Les coûts élevés des investissements représentent un frein au changement d'infrastructure.
Les chaudières fonctionnant au mazout subissent depuis plusieurs années une décrue. Depuis 2010, environ 2% des installations sont remplacées par d'autres systèmes, soit un repli cumulé de 100'000 unités en dix ans, selon une étude d'UBS publiée vendredi. D'après les projections de la banque, leur nombre devrait reculer à près de 200'000 unités d'ici 2030.
Par contre, les chaudières à gaz ont poursuivi leur progression avec une croissance de 1,5% par an depuis 2010, soit 30'000 de plus en dix ans. Leur nombre devrait rester stable autour des 200'000 unités à l'horizon 2030.
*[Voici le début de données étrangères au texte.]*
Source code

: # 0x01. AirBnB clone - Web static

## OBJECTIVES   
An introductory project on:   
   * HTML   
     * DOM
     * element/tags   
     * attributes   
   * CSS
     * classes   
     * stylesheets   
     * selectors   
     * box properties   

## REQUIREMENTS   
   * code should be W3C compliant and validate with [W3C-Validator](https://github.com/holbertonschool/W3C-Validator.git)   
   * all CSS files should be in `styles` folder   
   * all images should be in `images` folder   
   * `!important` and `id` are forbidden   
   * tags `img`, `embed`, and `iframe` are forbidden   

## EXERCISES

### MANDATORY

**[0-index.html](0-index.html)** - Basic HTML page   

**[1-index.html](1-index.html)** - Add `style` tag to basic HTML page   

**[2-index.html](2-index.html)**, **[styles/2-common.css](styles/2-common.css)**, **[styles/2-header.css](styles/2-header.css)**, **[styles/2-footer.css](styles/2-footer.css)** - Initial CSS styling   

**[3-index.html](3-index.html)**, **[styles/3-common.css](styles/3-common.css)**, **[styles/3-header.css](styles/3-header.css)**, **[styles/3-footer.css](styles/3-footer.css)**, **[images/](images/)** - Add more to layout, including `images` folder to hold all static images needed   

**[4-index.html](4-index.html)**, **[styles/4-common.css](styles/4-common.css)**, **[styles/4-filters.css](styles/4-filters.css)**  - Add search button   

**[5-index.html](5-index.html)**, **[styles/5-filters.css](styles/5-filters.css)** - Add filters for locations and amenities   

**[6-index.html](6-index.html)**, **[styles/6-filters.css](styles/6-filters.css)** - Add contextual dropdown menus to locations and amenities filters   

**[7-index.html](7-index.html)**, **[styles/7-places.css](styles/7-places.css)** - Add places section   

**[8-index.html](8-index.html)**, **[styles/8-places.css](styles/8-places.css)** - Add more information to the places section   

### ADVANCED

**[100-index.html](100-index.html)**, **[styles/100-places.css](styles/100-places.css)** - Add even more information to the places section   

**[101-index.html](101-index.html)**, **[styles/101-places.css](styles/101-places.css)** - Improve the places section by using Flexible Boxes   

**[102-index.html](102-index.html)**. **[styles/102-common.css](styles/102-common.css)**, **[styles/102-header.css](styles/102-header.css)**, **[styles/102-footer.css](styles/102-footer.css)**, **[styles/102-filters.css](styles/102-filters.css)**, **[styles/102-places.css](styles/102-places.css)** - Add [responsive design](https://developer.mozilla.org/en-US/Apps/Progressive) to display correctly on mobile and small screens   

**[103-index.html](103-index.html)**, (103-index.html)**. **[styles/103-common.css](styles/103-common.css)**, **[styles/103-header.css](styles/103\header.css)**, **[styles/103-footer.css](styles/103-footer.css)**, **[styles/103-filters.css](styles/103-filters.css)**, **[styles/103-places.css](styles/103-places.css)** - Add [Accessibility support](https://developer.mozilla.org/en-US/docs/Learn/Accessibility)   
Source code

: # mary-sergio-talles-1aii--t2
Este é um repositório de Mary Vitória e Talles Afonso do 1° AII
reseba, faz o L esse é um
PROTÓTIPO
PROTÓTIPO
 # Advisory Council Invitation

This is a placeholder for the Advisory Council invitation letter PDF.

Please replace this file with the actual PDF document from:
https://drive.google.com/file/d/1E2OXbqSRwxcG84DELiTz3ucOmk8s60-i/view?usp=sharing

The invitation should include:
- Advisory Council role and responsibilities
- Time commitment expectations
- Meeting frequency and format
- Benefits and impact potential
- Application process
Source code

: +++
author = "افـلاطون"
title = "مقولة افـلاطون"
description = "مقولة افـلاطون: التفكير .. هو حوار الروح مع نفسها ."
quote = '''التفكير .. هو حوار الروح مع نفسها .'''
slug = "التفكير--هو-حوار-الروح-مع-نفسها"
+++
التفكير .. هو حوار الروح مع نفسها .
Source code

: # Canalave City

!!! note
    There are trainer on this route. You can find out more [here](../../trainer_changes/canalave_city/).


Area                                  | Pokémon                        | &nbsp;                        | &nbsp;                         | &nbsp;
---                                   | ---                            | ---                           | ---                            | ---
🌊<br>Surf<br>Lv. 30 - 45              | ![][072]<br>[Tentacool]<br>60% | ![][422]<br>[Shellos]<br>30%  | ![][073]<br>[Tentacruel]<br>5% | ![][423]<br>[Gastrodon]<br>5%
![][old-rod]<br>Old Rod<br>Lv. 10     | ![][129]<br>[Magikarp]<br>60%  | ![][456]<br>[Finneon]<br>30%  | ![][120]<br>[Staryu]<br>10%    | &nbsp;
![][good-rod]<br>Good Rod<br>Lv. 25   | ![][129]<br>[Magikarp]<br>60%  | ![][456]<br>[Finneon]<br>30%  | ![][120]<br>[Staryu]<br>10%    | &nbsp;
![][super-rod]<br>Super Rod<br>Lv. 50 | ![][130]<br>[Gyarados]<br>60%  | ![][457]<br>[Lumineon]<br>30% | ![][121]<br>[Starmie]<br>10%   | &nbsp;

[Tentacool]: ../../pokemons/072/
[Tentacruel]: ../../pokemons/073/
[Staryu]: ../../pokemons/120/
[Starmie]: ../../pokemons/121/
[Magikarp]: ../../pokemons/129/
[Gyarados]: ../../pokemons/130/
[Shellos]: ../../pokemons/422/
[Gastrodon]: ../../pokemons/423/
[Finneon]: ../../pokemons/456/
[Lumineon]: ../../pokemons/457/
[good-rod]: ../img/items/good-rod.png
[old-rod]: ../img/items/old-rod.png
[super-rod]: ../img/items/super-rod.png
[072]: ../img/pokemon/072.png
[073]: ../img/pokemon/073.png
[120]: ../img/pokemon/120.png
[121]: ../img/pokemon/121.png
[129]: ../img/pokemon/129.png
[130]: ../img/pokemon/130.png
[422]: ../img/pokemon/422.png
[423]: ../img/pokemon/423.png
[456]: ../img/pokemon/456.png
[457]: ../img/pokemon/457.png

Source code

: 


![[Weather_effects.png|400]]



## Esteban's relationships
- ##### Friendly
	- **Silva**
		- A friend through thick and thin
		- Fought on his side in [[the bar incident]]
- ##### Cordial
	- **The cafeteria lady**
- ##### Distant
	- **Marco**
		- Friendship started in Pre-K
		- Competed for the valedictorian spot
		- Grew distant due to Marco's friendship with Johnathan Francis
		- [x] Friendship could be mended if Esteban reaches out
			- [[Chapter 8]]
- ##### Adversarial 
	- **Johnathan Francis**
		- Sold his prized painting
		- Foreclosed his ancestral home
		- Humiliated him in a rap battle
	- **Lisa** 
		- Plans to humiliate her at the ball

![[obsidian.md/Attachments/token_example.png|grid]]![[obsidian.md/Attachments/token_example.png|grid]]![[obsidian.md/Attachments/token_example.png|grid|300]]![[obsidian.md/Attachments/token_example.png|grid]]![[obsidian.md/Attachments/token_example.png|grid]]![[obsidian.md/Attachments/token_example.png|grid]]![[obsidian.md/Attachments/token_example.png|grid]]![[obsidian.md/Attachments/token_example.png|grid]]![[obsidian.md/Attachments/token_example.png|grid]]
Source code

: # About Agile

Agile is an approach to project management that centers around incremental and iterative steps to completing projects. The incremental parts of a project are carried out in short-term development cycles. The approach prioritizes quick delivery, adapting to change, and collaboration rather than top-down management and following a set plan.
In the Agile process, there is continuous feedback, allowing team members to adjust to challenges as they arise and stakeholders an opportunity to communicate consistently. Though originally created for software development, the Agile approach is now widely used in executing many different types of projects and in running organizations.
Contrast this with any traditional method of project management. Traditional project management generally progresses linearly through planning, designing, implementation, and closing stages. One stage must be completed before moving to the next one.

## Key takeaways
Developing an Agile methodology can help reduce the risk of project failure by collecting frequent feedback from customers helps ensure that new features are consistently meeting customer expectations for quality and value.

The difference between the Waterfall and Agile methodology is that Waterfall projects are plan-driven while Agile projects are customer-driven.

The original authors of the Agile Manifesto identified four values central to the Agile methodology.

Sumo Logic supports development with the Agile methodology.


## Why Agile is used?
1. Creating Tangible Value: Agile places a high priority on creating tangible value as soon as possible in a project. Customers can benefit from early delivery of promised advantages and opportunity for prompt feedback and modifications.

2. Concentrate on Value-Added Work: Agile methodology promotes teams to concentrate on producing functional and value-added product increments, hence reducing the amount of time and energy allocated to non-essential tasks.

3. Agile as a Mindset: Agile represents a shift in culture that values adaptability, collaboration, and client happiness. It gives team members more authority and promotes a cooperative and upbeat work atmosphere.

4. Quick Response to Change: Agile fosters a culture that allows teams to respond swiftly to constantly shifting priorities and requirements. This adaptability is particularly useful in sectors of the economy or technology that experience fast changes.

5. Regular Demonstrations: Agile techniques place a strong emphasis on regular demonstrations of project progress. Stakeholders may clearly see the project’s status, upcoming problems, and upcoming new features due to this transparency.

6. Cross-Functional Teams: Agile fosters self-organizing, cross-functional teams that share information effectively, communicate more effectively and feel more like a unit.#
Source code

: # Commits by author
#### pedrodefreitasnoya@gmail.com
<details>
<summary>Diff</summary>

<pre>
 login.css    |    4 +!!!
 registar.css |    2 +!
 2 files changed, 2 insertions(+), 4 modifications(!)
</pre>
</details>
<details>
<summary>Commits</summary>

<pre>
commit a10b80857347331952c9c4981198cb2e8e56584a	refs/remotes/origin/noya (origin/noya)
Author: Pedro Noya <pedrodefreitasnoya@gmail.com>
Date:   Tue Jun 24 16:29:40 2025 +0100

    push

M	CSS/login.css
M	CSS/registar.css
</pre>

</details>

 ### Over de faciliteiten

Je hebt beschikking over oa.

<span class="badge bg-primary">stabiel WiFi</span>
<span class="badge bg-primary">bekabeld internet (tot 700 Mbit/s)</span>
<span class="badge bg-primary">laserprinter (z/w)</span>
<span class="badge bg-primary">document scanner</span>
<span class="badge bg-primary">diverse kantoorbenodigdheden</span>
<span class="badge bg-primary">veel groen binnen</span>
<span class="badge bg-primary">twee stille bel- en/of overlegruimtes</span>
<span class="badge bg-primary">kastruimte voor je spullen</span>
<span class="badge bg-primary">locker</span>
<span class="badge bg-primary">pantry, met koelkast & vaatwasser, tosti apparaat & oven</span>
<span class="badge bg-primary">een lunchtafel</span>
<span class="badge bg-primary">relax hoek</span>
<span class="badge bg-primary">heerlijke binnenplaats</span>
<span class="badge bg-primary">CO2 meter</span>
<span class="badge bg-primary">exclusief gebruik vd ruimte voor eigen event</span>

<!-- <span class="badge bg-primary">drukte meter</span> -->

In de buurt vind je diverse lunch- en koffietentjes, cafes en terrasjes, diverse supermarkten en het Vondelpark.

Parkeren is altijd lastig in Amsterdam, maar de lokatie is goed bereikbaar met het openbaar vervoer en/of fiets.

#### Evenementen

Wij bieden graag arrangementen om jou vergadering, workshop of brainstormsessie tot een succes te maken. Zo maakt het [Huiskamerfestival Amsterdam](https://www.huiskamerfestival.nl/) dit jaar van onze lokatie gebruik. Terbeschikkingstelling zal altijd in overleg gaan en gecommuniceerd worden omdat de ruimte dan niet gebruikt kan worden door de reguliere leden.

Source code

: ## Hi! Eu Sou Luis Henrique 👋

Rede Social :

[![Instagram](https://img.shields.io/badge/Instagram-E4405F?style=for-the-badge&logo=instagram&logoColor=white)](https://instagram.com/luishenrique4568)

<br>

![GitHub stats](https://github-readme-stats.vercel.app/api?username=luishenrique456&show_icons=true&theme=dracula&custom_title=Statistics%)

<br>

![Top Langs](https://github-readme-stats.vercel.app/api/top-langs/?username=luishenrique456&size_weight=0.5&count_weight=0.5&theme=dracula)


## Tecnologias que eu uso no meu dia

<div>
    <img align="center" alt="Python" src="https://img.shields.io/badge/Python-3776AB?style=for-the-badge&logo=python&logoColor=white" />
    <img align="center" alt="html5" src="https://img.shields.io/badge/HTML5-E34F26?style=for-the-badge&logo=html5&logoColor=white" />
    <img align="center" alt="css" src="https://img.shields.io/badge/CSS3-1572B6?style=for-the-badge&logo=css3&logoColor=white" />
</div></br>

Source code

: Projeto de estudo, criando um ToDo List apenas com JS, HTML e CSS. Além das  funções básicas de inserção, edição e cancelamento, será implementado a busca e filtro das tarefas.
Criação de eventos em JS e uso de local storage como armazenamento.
Les pompes à chaleur connaissent quant à elles un certain engouement auprès des propriétaires de maison. Après avoir stagné autour des 20'000 unités entre 2010 et 2016, leur nombre a grimpé de 5000 unités en l'espace de quatre ans.
Si ce rythme est maintenu, la part des chaudière au mazout installées dans les maisons passera de 36% actuellement à 27% dans huit ans. La part des installations fonctionnant au gaz naturel restant stable, la Confédération ne devrait pas atteindre ses objectifs de réduction des gaz à effet de serre, prévient UBS. La Suisse vise en effet de diviser par deux ses rejets de CO2 d'ici 2030 avant d'atteindre en 2050 la neutralité carbone.
Selon la banque aux trois clés, les incitations publiques au remplacement d'un chauffage fonctionnant aux énergies fossiles sont trop faibles. Et remplacer une chaudière à gaz par une pompe à chaleur n'est actuellement pas toujours rentable d'un point de vue financier.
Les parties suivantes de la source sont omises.